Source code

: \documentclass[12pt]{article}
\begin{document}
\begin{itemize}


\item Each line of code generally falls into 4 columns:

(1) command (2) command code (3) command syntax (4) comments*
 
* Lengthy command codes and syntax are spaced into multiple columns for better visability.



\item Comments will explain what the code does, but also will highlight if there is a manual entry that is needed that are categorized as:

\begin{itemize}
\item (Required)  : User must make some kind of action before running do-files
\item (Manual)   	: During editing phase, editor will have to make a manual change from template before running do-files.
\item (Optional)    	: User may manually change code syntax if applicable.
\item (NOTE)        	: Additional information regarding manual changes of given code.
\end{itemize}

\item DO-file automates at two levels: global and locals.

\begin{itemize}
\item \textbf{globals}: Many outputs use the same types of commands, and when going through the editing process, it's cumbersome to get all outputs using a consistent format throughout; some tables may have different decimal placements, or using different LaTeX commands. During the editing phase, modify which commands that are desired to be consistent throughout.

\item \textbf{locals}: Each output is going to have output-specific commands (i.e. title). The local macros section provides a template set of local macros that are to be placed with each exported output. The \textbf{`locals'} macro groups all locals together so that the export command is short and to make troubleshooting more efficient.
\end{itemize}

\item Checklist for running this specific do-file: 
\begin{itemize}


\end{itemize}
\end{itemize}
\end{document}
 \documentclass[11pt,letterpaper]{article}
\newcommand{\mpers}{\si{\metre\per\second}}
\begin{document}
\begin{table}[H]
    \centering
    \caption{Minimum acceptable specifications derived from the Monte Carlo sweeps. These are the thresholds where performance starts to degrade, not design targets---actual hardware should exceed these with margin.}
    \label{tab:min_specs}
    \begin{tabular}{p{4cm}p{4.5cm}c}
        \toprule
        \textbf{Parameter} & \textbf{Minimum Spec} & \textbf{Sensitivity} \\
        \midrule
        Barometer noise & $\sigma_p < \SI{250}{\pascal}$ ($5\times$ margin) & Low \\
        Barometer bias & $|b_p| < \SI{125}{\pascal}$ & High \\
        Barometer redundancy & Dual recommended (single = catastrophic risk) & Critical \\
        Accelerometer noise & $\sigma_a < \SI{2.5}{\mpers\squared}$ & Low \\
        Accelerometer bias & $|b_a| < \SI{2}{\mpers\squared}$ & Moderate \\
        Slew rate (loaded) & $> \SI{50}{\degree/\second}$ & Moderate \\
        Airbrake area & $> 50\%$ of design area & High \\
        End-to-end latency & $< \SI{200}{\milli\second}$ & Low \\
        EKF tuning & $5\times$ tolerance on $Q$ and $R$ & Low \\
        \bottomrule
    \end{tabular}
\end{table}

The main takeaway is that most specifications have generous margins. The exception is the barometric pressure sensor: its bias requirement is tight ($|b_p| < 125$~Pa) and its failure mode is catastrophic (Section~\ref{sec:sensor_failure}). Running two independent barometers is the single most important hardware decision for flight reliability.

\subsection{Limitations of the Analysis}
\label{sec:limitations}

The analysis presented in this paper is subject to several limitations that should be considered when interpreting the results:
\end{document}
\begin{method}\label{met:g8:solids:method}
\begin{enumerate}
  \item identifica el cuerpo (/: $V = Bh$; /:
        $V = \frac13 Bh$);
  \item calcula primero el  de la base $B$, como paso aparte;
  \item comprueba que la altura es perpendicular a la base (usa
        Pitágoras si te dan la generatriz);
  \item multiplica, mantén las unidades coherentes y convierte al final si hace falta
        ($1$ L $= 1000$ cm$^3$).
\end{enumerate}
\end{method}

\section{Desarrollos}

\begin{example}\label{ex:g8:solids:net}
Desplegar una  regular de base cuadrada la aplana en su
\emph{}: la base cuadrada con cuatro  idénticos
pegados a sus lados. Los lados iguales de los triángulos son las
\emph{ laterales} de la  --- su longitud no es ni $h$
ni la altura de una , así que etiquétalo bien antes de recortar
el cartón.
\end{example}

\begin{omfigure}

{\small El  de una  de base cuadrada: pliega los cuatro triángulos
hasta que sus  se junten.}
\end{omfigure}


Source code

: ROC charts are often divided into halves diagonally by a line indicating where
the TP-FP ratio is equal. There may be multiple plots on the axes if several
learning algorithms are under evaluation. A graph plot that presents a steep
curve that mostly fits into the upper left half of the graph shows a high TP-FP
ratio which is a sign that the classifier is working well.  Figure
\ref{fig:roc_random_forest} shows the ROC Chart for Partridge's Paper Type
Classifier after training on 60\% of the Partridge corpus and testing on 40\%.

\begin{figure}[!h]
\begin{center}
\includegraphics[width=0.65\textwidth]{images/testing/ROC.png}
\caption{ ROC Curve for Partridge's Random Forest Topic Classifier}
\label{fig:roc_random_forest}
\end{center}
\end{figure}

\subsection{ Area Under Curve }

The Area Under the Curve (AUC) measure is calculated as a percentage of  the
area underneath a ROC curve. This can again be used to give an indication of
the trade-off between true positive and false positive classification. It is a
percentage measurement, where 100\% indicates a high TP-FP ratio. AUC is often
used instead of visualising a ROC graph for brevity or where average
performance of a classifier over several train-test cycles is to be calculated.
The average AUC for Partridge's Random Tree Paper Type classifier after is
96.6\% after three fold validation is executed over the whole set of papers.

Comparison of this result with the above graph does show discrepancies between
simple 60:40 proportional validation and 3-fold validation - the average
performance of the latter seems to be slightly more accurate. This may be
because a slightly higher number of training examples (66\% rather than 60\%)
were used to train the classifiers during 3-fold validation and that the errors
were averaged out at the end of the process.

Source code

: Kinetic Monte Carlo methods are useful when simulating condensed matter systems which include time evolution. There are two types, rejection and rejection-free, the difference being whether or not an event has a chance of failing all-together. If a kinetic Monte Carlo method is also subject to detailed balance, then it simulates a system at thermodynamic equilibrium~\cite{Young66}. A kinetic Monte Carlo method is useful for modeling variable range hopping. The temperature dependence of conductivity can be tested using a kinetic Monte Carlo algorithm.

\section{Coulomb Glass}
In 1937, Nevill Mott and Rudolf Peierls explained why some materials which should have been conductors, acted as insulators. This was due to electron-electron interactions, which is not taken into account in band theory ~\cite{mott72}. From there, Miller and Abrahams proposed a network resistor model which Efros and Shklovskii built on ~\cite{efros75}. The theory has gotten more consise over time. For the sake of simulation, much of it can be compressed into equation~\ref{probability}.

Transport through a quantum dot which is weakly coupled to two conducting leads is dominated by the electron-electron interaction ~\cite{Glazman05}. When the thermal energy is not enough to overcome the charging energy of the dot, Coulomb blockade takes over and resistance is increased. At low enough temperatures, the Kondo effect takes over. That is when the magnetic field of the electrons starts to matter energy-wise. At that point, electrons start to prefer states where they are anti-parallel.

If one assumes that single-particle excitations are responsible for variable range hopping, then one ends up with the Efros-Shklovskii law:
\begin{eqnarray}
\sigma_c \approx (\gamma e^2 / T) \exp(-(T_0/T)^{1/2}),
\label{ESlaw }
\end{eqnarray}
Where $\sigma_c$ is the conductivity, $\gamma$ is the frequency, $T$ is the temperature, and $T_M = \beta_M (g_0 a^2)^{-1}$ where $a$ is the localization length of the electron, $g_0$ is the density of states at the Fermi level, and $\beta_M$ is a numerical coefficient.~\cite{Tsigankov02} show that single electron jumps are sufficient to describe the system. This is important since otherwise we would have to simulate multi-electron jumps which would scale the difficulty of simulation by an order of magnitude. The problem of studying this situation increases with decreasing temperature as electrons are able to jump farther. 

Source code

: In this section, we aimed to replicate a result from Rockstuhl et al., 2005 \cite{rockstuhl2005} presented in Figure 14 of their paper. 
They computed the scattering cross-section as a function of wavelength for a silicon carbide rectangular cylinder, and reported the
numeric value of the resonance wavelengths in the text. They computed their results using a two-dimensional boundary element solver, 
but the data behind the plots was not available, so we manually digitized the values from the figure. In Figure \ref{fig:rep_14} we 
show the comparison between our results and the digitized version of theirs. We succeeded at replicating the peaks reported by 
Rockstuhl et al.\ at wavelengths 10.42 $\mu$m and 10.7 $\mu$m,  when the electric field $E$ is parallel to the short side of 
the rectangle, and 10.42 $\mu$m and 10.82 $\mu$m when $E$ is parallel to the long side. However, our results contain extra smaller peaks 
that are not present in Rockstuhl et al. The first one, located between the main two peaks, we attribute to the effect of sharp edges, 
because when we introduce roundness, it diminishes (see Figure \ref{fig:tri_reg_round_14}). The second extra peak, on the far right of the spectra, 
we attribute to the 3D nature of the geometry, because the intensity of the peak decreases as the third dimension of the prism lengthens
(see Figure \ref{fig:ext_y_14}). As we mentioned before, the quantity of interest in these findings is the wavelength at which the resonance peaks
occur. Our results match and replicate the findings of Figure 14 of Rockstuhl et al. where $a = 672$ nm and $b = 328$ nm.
......
*Goal of the exercise:*
Word for word, restate the lines of the data above that fall between the line holding "End-to-end latency &" and the line holding "identifica el cuerpo", inclusive, and no other lines.

*Task output:*
        End-to-end latency & $< \SI{200}{\milli\second}$ & Low \\
        EKF tuning & $5\times$ tolerance on $Q$ and $R$ & Low \\
        \bottomrule
    \end{tabular}
\end{table}

The main takeaway is that most specifications have generous margins. The exception is the barometric pressure sensor: its bias requirement is tight ($|b_p| < 125$~Pa) and its failure mode is catastrophic (Section~\ref{sec:sensor_failure}). Running two independent barometers is the single most important hardware decision for flight reliability.

\subsection{Limitations of the Analysis}
\label{sec:limitations}

The analysis presented in this paper is subject to several limitations that should be considered when interpreting the results:
\end{document}
\begin{method}\label{met:g8:solids:method}
\begin{enumerate}
  \item identifica el cuerpo (/: $V = Bh$; /:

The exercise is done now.